Code execution¶

When an agent answers a data question, it writes Python, runs it in a stateful namespace, and observes typed outputs. The execution engine also enforces per-cell timeouts and records which inputs produced each variable so published artifacts remain traceable.

Execution has three distinct modes:

A standalone Agent uses the in-process CodeExecutor unless you pass code_executor=. This is convenient for local scripts, but it is not an isolation boundary.
create_executor(cwd=...) selects a bubblewrap-confined subprocess on supported Linux hosts. The kernel has no network or credentials and reaches bound connectors through an RPC broker in the trusted supervisor. If bubblewrap is unavailable, the factory logs a warning and returns the in-process executor.
SandboxedCodeExecutor(cwd=..., confine=False) runs a plain child process. It separates processes but does not deny network access, clear the environment, or confine the filesystem. It is a development substrate, not a security boundary.

Every implementation satisfies BaseCodeExecutor. Inspect executor.capability_tier — "namespaces", "process", or "none" — rather than assuming code is confined.

To ask Agent to select the strongest available local boundary:

from parsimony_agents import Agent, create_executor

executor = create_executor(cwd="/tmp/my_workspace")
agent = Agent(model="claude-sonnet-4-6", code_executor=executor)

from pathlib import Path

from parsimony_agents.execution import CodeExecutor, OutputFactory

workspace = Path("/tmp/my_workspace")
executor = CodeExecutor(
    cwd=str(workspace),
    output_factory=OutputFactory(local_dir=workspace),
)

CodeExecutor.execute and eval are coroutines, so the host always drives them inside an event loop:

import asyncio


async def main() -> None:
    executor = CodeExecutor(
        cwd="/tmp/my_workspace",
        output_factory=OutputFactory(local_dir="/tmp/my_workspace"),
    )
    result = await executor.execute("df = pd.DataFrame({'a': [1, 2, 3]})\ndf")
    print(result.outputs)


if __name__ == "__main__":
    asyncio.run(main())

For the full executor surface, see the execution reference. For how outputs travel through the agent loop, see How it works and Events.

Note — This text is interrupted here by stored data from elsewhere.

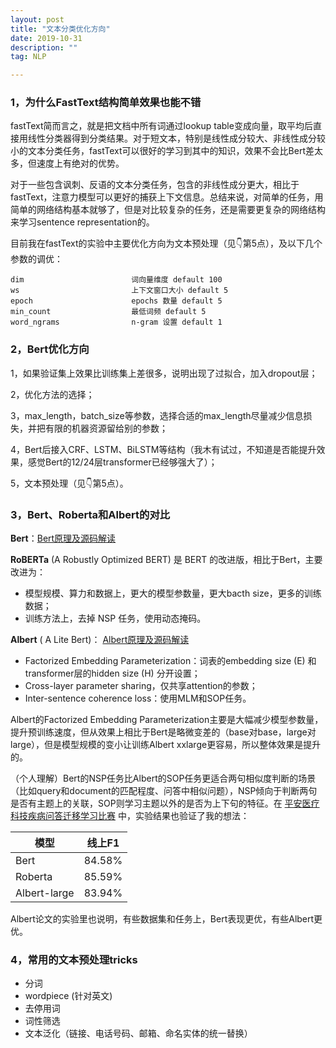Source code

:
 ```yaml
---
layout: post
title: "文本分类优化方向"
date: 2019-10-31
description: ""
tag: NLP

---
```


### 1，为什么FastText结构简单效果也能不错

fastText简而言之，就是把文档中所有词通过lookup table变成向量，取平均后直接用线性分类器得到分类结果。对于短文本，特别是线性成分较大、非线性成分较小的文本分类任务，fastText可以很好的学习到其中的知识，效果不会比Bert差太多，但速度上有绝对的优势。

对于一些包含讽刺、反语的文本分类任务，包含的非线性成分更大，相比于fastText，注意力模型可以更好的捕获上下文信息。总结来说，对简单的任务，用简单的网络结构基本就够了，但是对比较复杂的任务，还是需要更复杂的网络结构来学习sentence representation的。

目前我在fastText的实验中主要优化方向为文本预处理（见👇第5点），及以下几个参数的调优：

```
dim                        词向量维度 default 100
ws                         上下文窗口大小 default 5
epoch                      epochs 数量 default 5
min_count                  最低词频 default 5
word_ngrams                n-gram 设置 default 1
```



### 2，Bert优化方向

1，如果验证集上效果比训练集上差很多，说明出现了过拟合，加入dropout层；

2，优化方法的选择；

3，max_length，batch_size等参数，选择合适的max_length尽量减少信息损失，并把有限的机器资源留给别的参数；

4，Bert后接入CRF、LSTM、BiLSTM等结构（我木有试过，不知道是否能提升效果，感觉Bert的12/24层transformer已经够强大了）；

5，文本预处理（见👇第5点）。



### 3，Bert、Roberta和Albert的对比

**Bert**：[Bert原理及源码解读](https://baijingting.github.io/2019/10/Bert原理及源码解读/)

**RoBERTa** (A Robustly Optimized BERT) 是 BERT 的改进版，相比于Bert，主要改进为：

- 模型规模、算力和数据上，更大的模型参数量，更大bacth size，更多的训练数据；
- 训练方法上，去掉 NSP 任务，使用动态掩码。

**Albert** ( A Lite Bert)： [Albert原理及源码解读](https://baijingting.github.io/2019/10/Albert原理及源码解读/)

- Factorized Embedding Parameterization：词表的embedding size (E) 和transformer层的hidden size (H) 分开设置；
- Cross-layer parameter sharing，仅共享attention的参数；
- Inter-sentence coherence loss：使用MLM和SOP任务。

Albert的Factorized Embedding Parameterization主要是大幅减少模型参数量，提升预训练速度，但从效果上相比于Bert是略微变差的（base对base，large对large），但是模型规模的变小让训练Albert xxlarge更容易，所以整体效果是提升的。

（个人理解）Bert的NSP任务比Albert的SOP任务更适合两句相似度判断的场景（比如query和document的匹配程度、问答中相似问题），NSP倾向于判断两句是否有主题上的关联，SOP则学习主题以外的是否为上下句的特征。在 [平安医疗科技疾病问答迁移学习比赛](https://www.biendata.com/competition/chip2019/) 中，实验结果也验证了我的想法：

| 模型         | 线上F1 |
| ------------ | ------ |
| Bert         | 84.58% |
| Roberta      | 85.59% |
| Albert-large | 83.94% |

Albert论文的实验里也说明，有些数据集和任务上，Bert表现更优，有些Albert更优。



### 4，常用的文本预处理tricks

- 分词
- wordpiece (针对英文)
- 去停用词
- 词性筛选
- 文本泛化（链接、电话号码、邮箱、命名实体的统一替换）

The kernel namespace (`pd`, `np`, `alt`, `datetime`, connectors, `load_dataset`)¶

A single CodeExecutor owns one kernel — a persistent Python namespace (locals dict) that survives across execute() calls. Variables you define in one cell are visible in the next, exactly like cells in a Jupyter notebook sharing one runtime.

await executor.execute("import math\nradius = 3")
result = await executor.execute("area = math.pi * radius**2\narea")
# `radius` and `math` are still bound; the kernel is stateful.

Every kernel boots with a fixed base namespace so agent code never has to import the common analysis stack:

Name	Bound to
`pd`	`pandas`
`np`	`numpy`
`alt`	`altair`
`datetime`, `timedelta`, `timezone`	the corresponding classes from the `datetime` module
`load_dataset`	the dataset-loading primitive (see below)
`read_pdf_text`, `read_excel`, `read_pptx_text`	document readers (see below)
each connector (e.g. `fred`)	a name-routed `RemoteConnector` stub under the subprocess executor; a memoized bound connector under the in-process executor

Connectors are bound in the supervisor and exposed to the kernel via set_connectors, which accepts a Connectors bundle or Mapping[str, Connectors] for named bindings:

from parsimony_fred import CONNECTORS as FRED

await executor.set_connectors(FRED.bind(api_key="..."))
# or, for an explicit binding name:
await executor.set_connectors({"fred": FRED.bind(api_key="...")})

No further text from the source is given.